First, there was the post-Thanksgiving sales spectacle Black Friday and then the online version, Cyber Monday. Now, charitable groups want to start a new holiday tradition it's called Giving Tuesday and the first one is tomorrow.
It may seem a little surprising that no one came up with the idea before of designating a specific day to help launch the holiday charitable giving season.
"I mean this is just brilliant, to just give everyone time to pause and think about what's most important at the holiday season," says Jyl Johnson Pattee, the founder of Mom It Forward. The online community of mothers is one of more than 1,400 groups participating in this year's Giving Tuesday. Local Mom It Forward groups will do volunteer projects to mark the event, and they plan to host a Twitter party that anyone can attend online.
"We'll have an hour conversation about charity, holiday giving, volunteerism and how you can really make a difference over the holiday season," she says.
That's the idea: to get people excited about giving in the same way they might get excited about buying a big-screen TV at a bargain price.

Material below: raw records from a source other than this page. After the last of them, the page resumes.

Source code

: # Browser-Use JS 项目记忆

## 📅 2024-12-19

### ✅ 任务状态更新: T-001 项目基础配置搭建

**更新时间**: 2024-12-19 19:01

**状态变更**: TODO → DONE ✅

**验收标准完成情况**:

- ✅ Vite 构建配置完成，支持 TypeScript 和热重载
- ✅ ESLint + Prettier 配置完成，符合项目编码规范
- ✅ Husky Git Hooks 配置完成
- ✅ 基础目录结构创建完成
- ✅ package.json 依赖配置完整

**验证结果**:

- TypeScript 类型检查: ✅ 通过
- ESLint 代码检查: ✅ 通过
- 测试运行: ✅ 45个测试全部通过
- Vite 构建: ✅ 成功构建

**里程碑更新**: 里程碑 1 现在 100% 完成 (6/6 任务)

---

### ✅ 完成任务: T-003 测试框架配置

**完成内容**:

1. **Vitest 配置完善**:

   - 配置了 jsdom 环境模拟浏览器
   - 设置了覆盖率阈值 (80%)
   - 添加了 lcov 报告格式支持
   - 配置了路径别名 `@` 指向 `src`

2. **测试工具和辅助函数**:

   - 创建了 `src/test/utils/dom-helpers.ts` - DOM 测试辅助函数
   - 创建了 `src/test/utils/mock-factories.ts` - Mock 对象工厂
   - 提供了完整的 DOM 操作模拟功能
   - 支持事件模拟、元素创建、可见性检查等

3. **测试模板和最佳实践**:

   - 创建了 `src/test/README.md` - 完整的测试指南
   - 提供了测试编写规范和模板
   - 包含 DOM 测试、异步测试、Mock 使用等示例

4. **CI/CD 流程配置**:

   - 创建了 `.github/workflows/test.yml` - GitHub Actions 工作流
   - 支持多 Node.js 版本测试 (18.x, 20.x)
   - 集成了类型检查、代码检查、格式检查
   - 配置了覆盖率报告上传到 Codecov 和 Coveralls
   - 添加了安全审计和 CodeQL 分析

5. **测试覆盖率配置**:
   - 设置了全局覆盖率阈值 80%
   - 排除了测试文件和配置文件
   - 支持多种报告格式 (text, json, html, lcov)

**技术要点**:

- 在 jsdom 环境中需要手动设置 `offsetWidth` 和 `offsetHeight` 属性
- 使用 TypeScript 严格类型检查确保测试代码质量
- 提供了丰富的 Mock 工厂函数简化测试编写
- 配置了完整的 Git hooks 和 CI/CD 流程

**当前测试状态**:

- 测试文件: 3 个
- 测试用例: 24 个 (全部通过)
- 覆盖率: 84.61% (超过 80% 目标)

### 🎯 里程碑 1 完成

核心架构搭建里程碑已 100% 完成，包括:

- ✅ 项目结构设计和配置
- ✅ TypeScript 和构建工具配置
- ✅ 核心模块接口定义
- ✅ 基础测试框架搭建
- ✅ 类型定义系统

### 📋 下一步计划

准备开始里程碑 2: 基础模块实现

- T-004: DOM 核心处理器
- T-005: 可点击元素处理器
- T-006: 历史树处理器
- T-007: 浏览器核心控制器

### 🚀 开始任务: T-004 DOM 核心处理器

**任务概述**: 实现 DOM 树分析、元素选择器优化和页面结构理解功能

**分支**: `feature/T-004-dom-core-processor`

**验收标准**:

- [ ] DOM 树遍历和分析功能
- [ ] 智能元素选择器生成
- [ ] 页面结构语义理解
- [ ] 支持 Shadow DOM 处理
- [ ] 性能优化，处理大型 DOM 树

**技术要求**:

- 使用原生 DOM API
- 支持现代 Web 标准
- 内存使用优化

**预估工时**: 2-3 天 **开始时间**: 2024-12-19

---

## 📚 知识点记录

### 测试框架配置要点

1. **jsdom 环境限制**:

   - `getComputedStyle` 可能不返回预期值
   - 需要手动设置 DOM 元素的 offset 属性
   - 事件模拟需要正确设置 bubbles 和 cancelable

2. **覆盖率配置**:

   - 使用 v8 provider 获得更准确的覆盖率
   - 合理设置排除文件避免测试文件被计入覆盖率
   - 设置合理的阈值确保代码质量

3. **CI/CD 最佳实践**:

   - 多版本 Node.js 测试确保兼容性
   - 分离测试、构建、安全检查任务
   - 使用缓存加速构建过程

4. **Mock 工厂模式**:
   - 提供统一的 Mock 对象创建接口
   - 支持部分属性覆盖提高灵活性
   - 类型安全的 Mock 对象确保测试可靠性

Darius Mans, president of the Washington, D.C.-based nonprofit Africare, says his group plans to make a special push on Giving Tuesday to communicate online with donors and beneficiaries.
"It's an opportunity for us to highlight the work that we're doing on the ground, which is trying to break the cycle of poverty in rural Africa, especially," Mans says. It's also a chance to showcase how individuals can have a big impact with not too much money, he says.
Other groups, including retailers such as JC Penney, are planning fundraisers and service projects.
Giving Tuesday is the brainchild of the 92nd Street Y, a nonprofit cultural and community center in New York. The group has an anonymous donor who will match contributions up to a total of $50,000.
Kathy Calvin runs the United Nations Foundation, a Giving Tuesday organizer. She says the goal is to get people to think about charitable giving in a different way.
"Not sitting alone at their kitchen table at the end of the year making those end-of-year contributions, but actually in a group experience where they're sharing that passion with others," she says.
Organizers hope that passion will be contagious at a time when charitable giving has been relatively flat and as nonprofits struggle to find new donors.
"Our data and sort of trends show that the acquisition of new donors has been down by several percentage points over the past couple of years," says Steve MacLaughlin, who runs the Idea Lab at a company called Blackbaud, which advises nonprofits on fundraising. "So if you're not having new people coming in and starting to give to organizations that becomes a challenge because you're relying on existing donors."
According to a new Blackbaud survey, almost half of existing donors asked about contributions said they plan to give less or to fewer charities this holiday season. Only 13 percent said they plan to give more. MacLaughlin notes that the average age of the average donor these days is 65. That's one reason Giving Tuesday events will rely a lot on social media, such as Twitter and Facebook.
"Part of what the nonprofit sector is trying to understand how to do is to engage younger donors," he says, adding that those donors generally want to be more actively involved in the causes they support.
For its part, Blackbaud will mark the day with a $10,000 donation to a foundation that encourages innovation in philanthropy. The company also will be analyzing the impact of Giving Tuesday to see if it actually works.